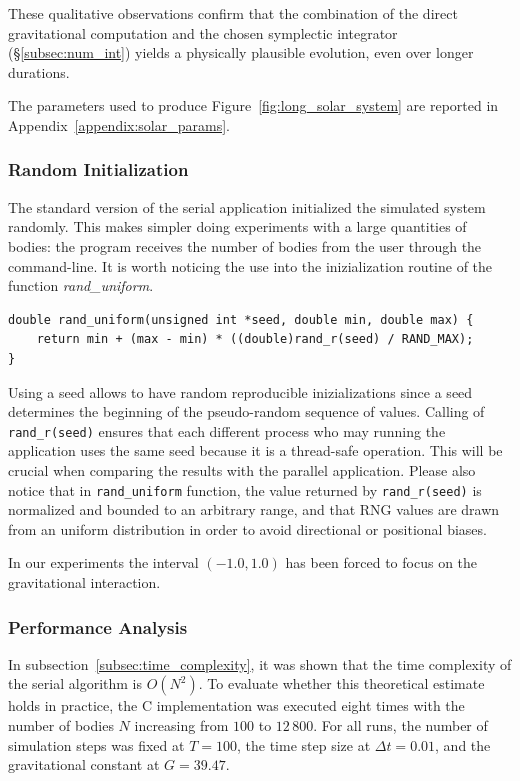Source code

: \documentclass{article}
\begin{document}
These qualitative observations confirm that the combination of the direct gravitational computation and the chosen symplectic integrator (\S\ref{subsec:num_int}) yields a physically plausible evolution, even over longer durations.
  
The parameters used to produce Figure~\ref{fig:long_solar_system} are reported in Appendix~\ref{appendix:solar_params}.

\subsubsection{Random Initialization}
\label{subsec:random_init}
The standard version of the serial application initialized the simulated system randomly. This makes simpler doing experiments with a large quantities of bodies: the program receives the number of bodies from the user through the command-line.
It is worth noticing the use into the inizialization routine of the function \emph{rand\_uniform}.
\begin{lstlisting}
double rand_uniform(unsigned int *seed, double min, double max) {
    return min + (max - min) * ((double)rand_r(seed) / RAND_MAX);
}
\end{lstlisting}
Using a seed allows to have random reproducible inizializations since a seed determines the beginning of the pseudo-random sequence of values. Calling of \texttt{rand\_r(seed)} ensures that each different process who may running the application uses the same seed because it is a thread-safe operation. This will be crucial when comparing the results with the parallel application.
Please also notice that in \texttt{rand\_uniform} function, the value returned by \texttt{rand\_r(seed)} is normalized and bounded to an arbitrary range, and that RNG values are drawn from an uniform distribution in order to avoid directional or positional biases.

In our experiments the interval $\left(-1.0, 1.0\right)$ has been forced to focus on the gravitational interaction.


\subsubsection{Performance Analysis}
\label{subsec:performance_analysis}
In subsection~\ref{subsec:time_complexity}, it was shown that the time complexity of the serial algorithm is $O(N^2)$.  
To evaluate whether this theoretical estimate holds in practice, the C implementation was executed eight times with the number of bodies $N$ increasing from $100$ to $12\,800$.  
For all runs, the number of simulation steps was fixed at $T = 100$, the time step size at $\Delta t = 0.01$, and the gravitational constant at $G = 39.47$.  
\end{document}

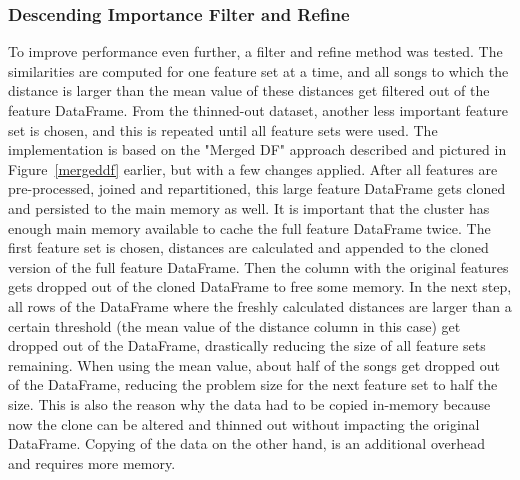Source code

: \subsubsection{Descending Importance Filter and Refine}\label{farfs}

To improve performance even further, a filter and refine method was tested. The similarities are computed for one feature set at a time, and all songs to which the distance is larger than the mean value of these distances get filtered out of the feature DataFrame. From the thinned-out dataset, another less important feature set is chosen, and this is repeated until all feature sets were used. 
The implementation is based on the "Merged DF" approach described and pictured in Figure~\ref{mergeddf} earlier, but with a few changes applied. After all features are pre-processed, joined and repartitioned, this large feature DataFrame gets cloned and persisted to the main memory as well. It is important that the cluster has enough main memory available to cache the full feature DataFrame twice. 
\noindent The first feature set is chosen, distances are calculated and appended to the cloned version of the full feature DataFrame. Then the column with the original features gets dropped out of the cloned DataFrame to free some memory. In the next step, all rows of the DataFrame where the freshly calculated distances are larger than a certain threshold (the mean value of the distance column in this case) get dropped out of the DataFrame, drastically reducing the size of all feature sets remaining.
When using the mean value, about half of the songs get dropped out of the DataFrame, reducing the problem size for the next feature set to half the size. This is also the reason why the data had to be copied in-memory because now the clone can be altered and thinned out without impacting the original DataFrame. Copying of the data on the other hand, is an additional overhead and requires more memory.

★ ★ ★

Word for word, return the entries above, but without any pictures.

## [Answer to this problem]
Source code

: \documentclass{article}
\begin{document}
These qualitative observations confirm that the combination of the direct gravitational computation and the chosen symplectic integrator (\S\ref{subsec:num_int}) yields a physically plausible evolution, even over longer durations.
  
The parameters used to produce Figure~\ref{fig:long_solar_system} are reported in Appendix~\ref{appendix:solar_params}.

\subsubsection{Random Initialization}
\label{subsec:random_init}
The standard version of the serial application initialized the simulated system randomly. This makes simpler doing experiments with a large quantities of bodies: the program receives the number of bodies from the user through the command-line.
It is worth noticing the use into the inizialization routine of the function \emph{rand\_uniform}.
\begin{lstlisting}
double rand_uniform(unsigned int *seed, double min, double max) {
    return min + (max - min) * ((double)rand_r(seed) / RAND_MAX);
}
\end{lstlisting}
Using a seed allows to have random reproducible inizializations since a seed determines the beginning of the pseudo-random sequence of values. Calling of \texttt{rand\_r(seed)} ensures that each different process who may running the application uses the same seed because it is a thread-safe operation. This will be crucial when comparing the results with the parallel application.
Please also notice that in \texttt{rand\_uniform} function, the value returned by \texttt{rand\_r(seed)} is normalized and bounded to an arbitrary range, and that RNG values are drawn from an uniform distribution in order to avoid directional or positional biases.

In our experiments the interval $\left(-1.0, 1.0\right)$ has been forced to focus on the gravitational interaction.


\subsubsection{Performance Analysis}
\label{subsec:performance_analysis}
In subsection~\ref{subsec:time_complexity}, it was shown that the time complexity of the serial algorithm is $O(N^2)$.  
To evaluate whether this theoretical estimate holds in practice, the C implementation was executed eight times with the number of bodies $N$ increasing from $100$ to $12\,800$.  
For all runs, the number of simulation steps was fixed at $T = 100$, the time step size at $\Delta t = 0.01$, and the gravitational constant at $G = 39.47$.  
\end{document}

Source code

: \subsubsection{Descending Importance Filter and Refine}\label{farfs}

To improve performance even further, a filter and refine method was tested. The similarities are computed for one feature set at a time, and all songs to which the distance is larger than the mean value of these distances get filtered out of the feature DataFrame. From the thinned-out dataset, another less important feature set is chosen, and this is repeated until all feature sets were used. 
The implementation is based on the "Merged DF" approach described and pictured in Figure~\ref{mergeddf} earlier, but with a few changes applied. After all features are pre-processed, joined and repartitioned, this large feature DataFrame gets cloned and persisted to the main memory as well. It is important that the cluster has enough main memory available to cache the full feature DataFrame twice. 
\noindent The first feature set is chosen, distances are calculated and appended to the cloned version of the full feature DataFrame. Then the column with the original features gets dropped out of the cloned DataFrame to free some memory. In the next step, all rows of the DataFrame where the freshly calculated distances are larger than a certain threshold (the mean value of the distance column in this case) get dropped out of the DataFrame, drastically reducing the size of all feature sets remaining.
When using the mean value, about half of the songs get dropped out of the DataFrame, reducing the problem size for the next feature set to half the size. This is also the reason why the data had to be copied in-memory because now the clone can be altered and thinned out without impacting the original DataFrame. Copying of the data on the other hand, is an additional overhead and requires more memory.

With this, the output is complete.